Be honest with yourself: what is the lie that you believe that makes you do the thing that you hate? Taking an enneagram test or learning about your type can be helpful.

Write down the “thing” is. Then ask God, “God what is the truth that you want to show me about this thing?

2. Ask God, “Who am I?”

One day, I asked God, “How do you see me?”

And He said, “You’re my Treasure.”

I sat in awe.

Treasure… What better name to give a girl who struggles with feeling valuable?

Because I know who I am to God, whenever I doubt my worth and value, I remind myself that I’m His Treasure. I remember that others’ praise can’t give me value, and others’ criticism can’t steal my value.
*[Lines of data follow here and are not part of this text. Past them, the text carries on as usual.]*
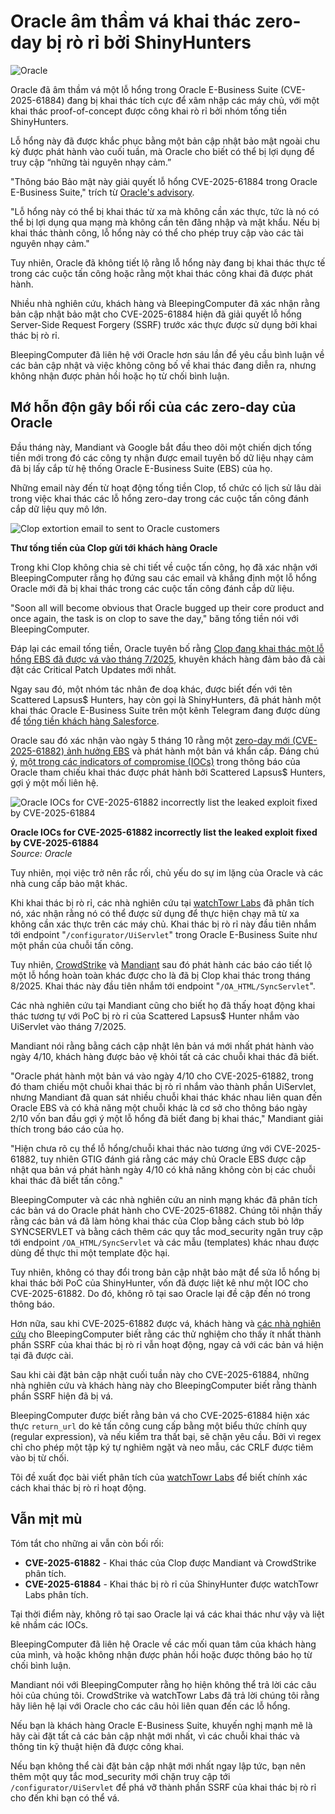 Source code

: # Oracle âm thầm vá khai thác zero-day bị rò rỉ bởi ShinyHunters

![Oracle](https://www.bleepstatic.com/content/hl-images/2025/03/21/Oracle.jpg)

Oracle đã âm thầm vá một lỗ hổng trong Oracle E-Business Suite (CVE-2025-61884) đang bị khai thác tích cực để xâm nhập các máy chủ, với một khai thác proof-of-concept được công khai rò rỉ bởi nhóm tống tiền ShinyHunters.

Lỗ hổng này đã được khắc phục bằng một bản cập nhật bảo mật ngoài chu kỳ được phát hành vào cuối tuần, mà Oracle cho biết có thể bị lợi dụng để truy cập “những tài nguyên nhạy cảm.”

"Thông báo Bảo mật này giải quyết lỗ hổng CVE-2025-61884 trong Oracle E-Business Suite," trích từ [Oracle's advisory](https://www.oracle.com/security-alerts/alert-cve-2025-61884.html).

"Lỗ hổng này có thể bị khai thác từ xa mà không cần xác thực, tức là nó có thể bị lợi dụng qua mạng mà không cần tên đăng nhập và mật khẩu. Nếu bị khai thác thành công, lỗ hổng này có thể cho phép truy cập vào các tài nguyên nhạy cảm."

Tuy nhiên, Oracle đã không tiết lộ rằng lỗ hổng này đang bị khai thác thực tế trong các cuộc tấn công hoặc rằng một khai thác công khai đã được phát hành.

Nhiều nhà nghiên cứu, khách hàng và BleepingComputer đã xác nhận rằng bản cập nhật bảo mật cho CVE-2025-61884 hiện đã giải quyết lỗ hổng Server-Side Request Forgery (SSRF) trước xác thực được sử dụng bởi khai thác bị rò rỉ.

BleepingComputer đã liên hệ với Oracle hơn sáu lần để yêu cầu bình luận về các bản cập nhật và việc không công bố về khai thác đang diễn ra, nhưng không nhận được phản hồi hoặc họ từ chối bình luận.

## Mớ hỗn độn gây bối rối của các zero-day của Oracle

Đầu tháng này, Mandiant và Google bắt đầu theo dõi một chiến dịch tống tiền mới trong đó các công ty nhận được email tuyên bố dữ liệu nhạy cảm đã bị lấy cắp từ hệ thống Oracle E-Business Suite (EBS) của họ.

Những email này đến từ hoạt động tống tiền Clop, tổ chức có lịch sử lâu dài trong việc khai thác các lỗ hổng zero-day trong các cuộc tấn công đánh cắp dữ liệu quy mô lớn.

![Clop extortion email to sent to Oracle customers](https://www.bleepstatic.com/images/news/security/c/clop/oracle-e-business-suite-extortion/clop-oracle-extortion-email.jpg)

**Thư tống tiền của Clop gửi tới khách hàng Oracle**

Trong khi Clop không chia sẻ chi tiết về cuộc tấn công, họ đã xác nhận với BleepingComputer rằng họ đứng sau các email và khẳng định một lỗ hổng Oracle mới đã bị khai thác trong các cuộc tấn công đánh cắp dữ liệu.

"Soon all will become obvious that Oracle bugged up their core product and once again, the task is on clop to save the day," băng tống tiền nói với BleepingComputer.

Đáp lại các email tống tiền, Oracle tuyên bố rằng [Clop đang khai thác một lỗ hổng EBS đã được vá vào tháng 7/2025](https://www.bleepingcomputer.com/news/security/oracle-links-clop-extortion-attacks-to-july-security-flaws/), khuyên khách hàng đảm bảo đã cài đặt các Critical Patch Updates mới nhất.

Ngay sau đó, một nhóm tác nhân đe doạ khác, được biết đến với tên Scattered Lapsus$ Hunters, hay còn gọi là ShinyHunters, đã phát hành một khai thác Oracle E-Business Suite trên một kênh Telegram đang được dùng để [tống tiền khách hàng Salesforce](https://www.bleepingcomputer.com/news/security/shinyhunters-starts-leaking-data-stolen-in-salesforce-attacks/).

Oracle sau đó xác nhận vào ngày 5 tháng 10 rằng một [zero-day mới (CVE-2025-61882) ảnh hưởng EBS](https://www.bleepingcomputer.com/news/security/oracle-patches-ebs-zero-day-exploited-in-clop-data-theft-attacks/) và phát hành một bản vá khẩn cấp. Đáng chú ý, [một trong các indicators of compromise (IOCs)](http://www.oracle.com/security-alerts/alert-cve-2025-61882.html) trong thông báo của Oracle tham chiếu khai thác được phát hành bởi Scattered Lapsus$ Hunters, gợi ý một mối liên hệ.

![Oracle IOCs for CVE-2025-61882 incorrectly list the leaked exploit fixed by CVE-2025-61884](https://www.bleepstatic.com/images/news/security/o/oracle/zero-day-mess/oracle-iocs.jpg)

**Oracle IOCs for CVE-2025-61882 incorrectly list the leaked exploit fixed by CVE-2025-61884**  
_Source: Oracle_

Tuy nhiên, mọi việc trở nên rắc rối, chủ yếu do sự im lặng của Oracle và các nhà cung cấp bảo mật khác.

Khi khai thác bị rò rỉ, các nhà nghiên cứu tại [watchTowr Labs](https://labs.watchtowr.com/well-well-well-its-another-day-oracle-e-business-suite-pre-auth-rce-chain-cve-2025-61882well-well-well-its-another-day-oracle-e-business-suite-pre-auth-rce-chain-cve-2025-61882/) đã phân tích nó, xác nhận rằng nó có thể được sử dụng để thực hiện chạy mã từ xa không cần xác thực trên các máy chủ. Khai thác bị rò rỉ này đầu tiên nhắm tới endpoint "`/configurator/UiServlet`" trong Oracle E-Business Suite như một phần của chuỗi tấn công.

Tuy nhiên, [CrowdStrike](https://www.crowdstrike.com/en-us/blog/crowdstrike-identifies-campaign-targeting-oracle-e-business-suite-zero-day-CVE-2025-61882/) và [Mandiant](https://cloud.google.com/blog/topics/threat-intelligence/oracle-ebusiness-suite-zero-day-exploitation) sau đó phát hành các báo cáo tiết lộ một lỗ hổng hoàn toàn khác được cho là đã bị Clop khai thác trong tháng 8/2025. Khai thác này đầu tiên nhắm tới endpoint "`/OA_HTML/SyncServlet`".

Các nhà nghiên cứu tại Mandiant cũng cho biết họ đã thấy hoạt động khai thác tương tự với PoC bị rò rỉ của Scattered Lapsus$ Hunter nhắm vào UiServlet vào tháng 7/2025.

Mandiant nói rằng bằng cách cập nhật lên bản vá mới nhất phát hành vào ngày 4/10, khách hàng được bảo vệ khỏi tất cả các chuỗi khai thác đã biết.

"Oracle phát hành một bản vá vào ngày 4/10 cho CVE-2025-61882, trong đó tham chiếu một chuỗi khai thác bị rò rỉ nhắm vào thành phần UiServlet, nhưng Mandiant đã quan sát nhiều chuỗi khai thác khác nhau liên quan đến Oracle EBS và có khả năng một chuỗi khác là cơ sở cho thông báo ngày 2/10 vốn ban đầu gợi ý một lỗ hổng đã biết đang bị khai thác," Mandiant giải thích trong báo cáo của họ.

"Hiện chưa rõ cụ thể lỗ hổng/chuỗi khai thác nào tương ứng với CVE-2025-61882, tuy nhiên GTIG đánh giá rằng các máy chủ Oracle EBS được cập nhật qua bản vá phát hành ngày 4/10 có khả năng không còn bị các chuỗi khai thác đã biết tấn công."

BleepingComputer và các nhà nghiên cứu an ninh mạng khác đã phân tích các bản vá do Oracle phát hành cho CVE-2025-61882. Chúng tôi nhận thấy rằng các bản vá đã làm hỏng khai thác của Clop bằng cách stub bỏ lớp SYNCSERVLET và bằng cách thêm các quy tắc mod_security ngăn truy cập tới endpoint `/OA_HTML/SyncServlet` và các mẫu (templates) khác nhau được dùng để thực thi một template độc hại.

Tuy nhiên, không có thay đổi trong bản cập nhật bảo mật để sửa lỗ hổng bị khai thác bởi PoC của ShinyHunter, vốn đã được liệt kê như một IOC cho CVE-2025-61882. Do đó, không rõ tại sao Oracle lại đề cập đến nó trong thông báo.

Hơn nữa, sau khi CVE-2025-61882 được vá, khách hàng và [các nhà nghiên cứu](https://x.com/Fisjkars/status/1975528425378152583) cho BleepingComputer biết rằng các thử nghiệm cho thấy ít nhất thành phần SSRF của khai thác bị rò rỉ vẫn hoạt động, ngay cả với các bản vá hiện tại đã được cài.

Sau khi cài đặt bản cập nhật cuối tuần này cho CVE-2025-61884, những nhà nghiên cứu và khách hàng này cho BleepingComputer biết rằng thành phần SSRF hiện đã bị vá.

BleepingComputer được biết rằng bản vá cho CVE-2025-61884 hiện xác thực `return_url` do kẻ tấn công cung cấp bằng một biểu thức chính quy (regular expression), và nếu kiểm tra thất bại, sẽ chặn yêu cầu. Bởi vì regex chỉ cho phép một tập ký tự nghiêm ngặt và neo mẫu, các CRLF được tiêm vào bị từ chối.

Tôi đề xuất đọc bài viết phân tích của [watchTowr Labs](https://labs.watchtowr.com/well-well-well-its-another-day-oracle-e-business-suite-pre-auth-rce-chain-cve-2025-61882well-well-well-its-another-day-oracle-e-business-suite-pre-auth-rce-chain-cve-2025-61882/) để biết chính xác cách khai thác bị rò rỉ hoạt động.

## Vẫn mịt mù

Tóm tắt cho những ai vẫn còn bối rối:

* **CVE-2025-61882** - Khai thác của Clop được Mandiant và CrowdStrike phân tích.
* **CVE-2025-61884** - Khai thác bị rò rỉ của ShinyHunter được watchTowr Labs phân tích.

Tại thời điểm này, không rõ tại sao Oracle lại vá các khai thác như vậy và liệt kê nhầm các IOCs.

BleepingComputer đã liên hệ Oracle về các mối quan tâm của khách hàng của mình, và hoặc không nhận được phản hồi hoặc được thông báo họ từ chối bình luận.

Mandiant nói với BleepingComputer rằng họ hiện không thể trả lời các câu hỏi của chúng tôi. CrowdStrike và watchTowr Labs đã trả lời chúng tôi rằng hãy liên hệ lại với Oracle cho các câu hỏi liên quan đến các lỗ hổng.

Nếu bạn là khách hàng Oracle E-Business Suite, khuyến nghị mạnh mẽ là hãy cài đặt tất cả các bản cập nhật mới nhất, vì các chuỗi khai thác và thông tin kỹ thuật hiện đã được công khai.

Nếu bạn không thể cài đặt bản cập nhật mới nhất ngay lập tức, bạn nên thêm một quy tắc mod_security mới chặn truy cập tới `/configurator/UiServlet` để phá vỡ thành phần SSRF của khai thác bị rò rỉ cho đến khi bạn có thể vá.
I am valuable because I am His Treasure.

Self-image issues are at the root identity issues.

So, learn your identity. Ask God:

  1. How He sees you.

  2. If He has a special name to give you.

  3. Why He created you.

Then, write it all down. When you start to look for your needs in things outside of yourself, remind yourself who you are.

3. Pour Out for Others

Have you been so wrapped up in your troubles that you forget about others? When you’re focused on yourself, even when you scratch the itch of external validation, it never truly satisfies you. This is because you’re built for service. When you live for yourself, when you die, you lose everything. When you live for others, when you die, you lose nothing.
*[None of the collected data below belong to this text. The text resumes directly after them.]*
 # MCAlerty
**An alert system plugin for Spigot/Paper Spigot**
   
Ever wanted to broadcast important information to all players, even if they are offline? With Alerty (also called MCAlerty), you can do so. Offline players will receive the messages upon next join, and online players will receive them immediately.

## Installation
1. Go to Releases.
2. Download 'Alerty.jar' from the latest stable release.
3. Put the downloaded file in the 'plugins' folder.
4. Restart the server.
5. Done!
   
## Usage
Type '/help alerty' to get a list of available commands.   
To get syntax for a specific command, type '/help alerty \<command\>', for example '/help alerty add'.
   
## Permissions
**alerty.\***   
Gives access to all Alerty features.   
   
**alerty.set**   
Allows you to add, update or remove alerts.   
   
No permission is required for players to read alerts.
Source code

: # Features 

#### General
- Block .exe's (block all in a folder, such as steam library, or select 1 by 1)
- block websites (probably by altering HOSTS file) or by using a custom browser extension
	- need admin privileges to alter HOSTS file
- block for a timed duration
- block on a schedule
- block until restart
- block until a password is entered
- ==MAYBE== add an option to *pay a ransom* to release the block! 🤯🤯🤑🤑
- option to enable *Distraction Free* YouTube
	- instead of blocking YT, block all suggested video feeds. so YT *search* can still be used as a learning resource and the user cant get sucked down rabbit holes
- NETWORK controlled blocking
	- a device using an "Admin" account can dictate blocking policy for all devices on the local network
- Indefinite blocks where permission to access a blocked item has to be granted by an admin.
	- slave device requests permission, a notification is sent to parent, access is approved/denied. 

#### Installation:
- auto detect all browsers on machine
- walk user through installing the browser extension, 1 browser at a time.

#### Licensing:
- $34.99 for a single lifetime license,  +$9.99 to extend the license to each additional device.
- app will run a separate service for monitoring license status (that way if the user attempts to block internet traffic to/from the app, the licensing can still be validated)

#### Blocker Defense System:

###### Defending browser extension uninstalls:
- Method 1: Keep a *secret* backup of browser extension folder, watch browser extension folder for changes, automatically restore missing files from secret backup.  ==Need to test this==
Being a mentor helps me to esteem others more highly than myself. It allows me to silence my own issues and insecurities to focus on the needs of others. I’m all for self-care; However, when I meet the needs of others, that act of service refreshes me in a way that self-care simply can’t.
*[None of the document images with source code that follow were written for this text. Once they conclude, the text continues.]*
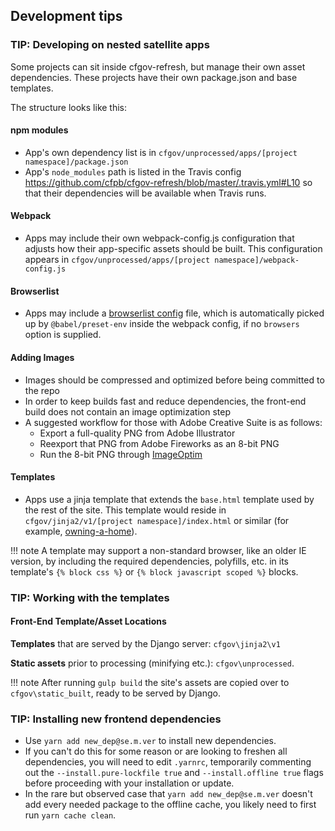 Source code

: ## Development tips

### TIP: Developing on nested satellite apps
Some projects can sit inside cfgov-refresh, but manage their own asset
dependencies. These projects have their own package.json and base templates.

The structure looks like this:

#### npm modules
- App's own dependency list is in
  `cfgov/unprocessed/apps/[project namespace]/package.json`
- App's `node_modules` path is listed in the Travis config
  https://github.com/cfpb/cfgov-refresh/blob/master/.travis.yml#L10
  so that their dependencies will be available when Travis runs.

#### Webpack
- Apps may include their own webpack-config.js configuration that adjusts how
  their app-specific assets should be built. This configuration appears in
  `cfgov/unprocessed/apps/[project namespace]/webpack-config.js`

#### Browserlist
- Apps may include a
  [browserlist config](https://github.com/browserslist/browserslist#config-file)
  file, which is automatically picked up by `@babel/preset-env` inside the
  webpack config, if no `browsers` option is supplied.

#### Adding Images
- Images should be compressed and optimized before being committed to the repo
- In order to keep builds fast and reduce dependencies, the front-end build does not contain an image optimization step
- A suggested workflow for those with Adobe Creative Suite is as follows:
  - Export a full-quality PNG from Adobe Illustrator
  - Reexport that PNG from Adobe Fireworks as an 8-bit PNG
  - Run the 8-bit PNG through [ImageOptim](https://imageoptim.com)

#### Templates
- Apps use a jinja template that extends the `base.html`
  template used by the rest of the site.
  This template would reside in `cfgov/jinja2/v1/[project namespace]/index.html`
  or similar (for example, [owning-a-home](https://github.com/cfpb/cfgov-refresh/blob/master/cfgov/jinja2/v1/owning-a-home/explore-rates/index.html)).

!!! note
    A template may support a non-standard browser, like an older IE version,
    by including the required dependencies, polyfills, etc. in its
    template's `{% block css %}` or `{% block javascript scoped %}` blocks.

### TIP: Working with the templates

#### Front-End Template/Asset Locations

**Templates** that are served by the Django server: `cfgov\jinja2\v1`

**Static assets** prior to processing (minifying etc.): `cfgov\unprocessed`.

!!! note
    After running `gulp build` the site's assets are copied over to `cfgov\static_built`,
    ready to be served by Django.

### TIP: Installing new frontend dependencies
- Use `yarn add new_dep@se.m.ver` to install new dependencies.
- If you can't do this for some reason or are looking to freshen all dependencies,
  you will need to edit `.yarnrc`, temporarily commenting out the `--install.pure-lockfile true`
  and `--install.offline true` flags before proceeding with your installation or update.
- In the rare but observed case that `yarn add new_dep@se.m.ver` doesn't add
  every needed package to the offline cache, you likely need to first run
  `yarn cache clean`.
Serving others helps them, but don’t forget that it also helps you. It pushes you to activate the voice of God when you’re tempted to listen to the voice of insecurity. It challenges you to look outwardly when you’re tempted to sulk inwardly. It gives you a reason for being other than consuming air, space, and resources. Rather than wondering what the world has to offer you, it gives you the opportunity to offer something of substance to the world.

Find someone to serve, and serve them well. Put them on your calendar. Set an alarm to text them. Write their name on your prayer list. Do whatever it takes to keep their needs top of mind.

If you know who you are, you’ll know what to do. So, confront who you’ve been. Ask God who you are. Then, go do something for someone else that will matter for eternity.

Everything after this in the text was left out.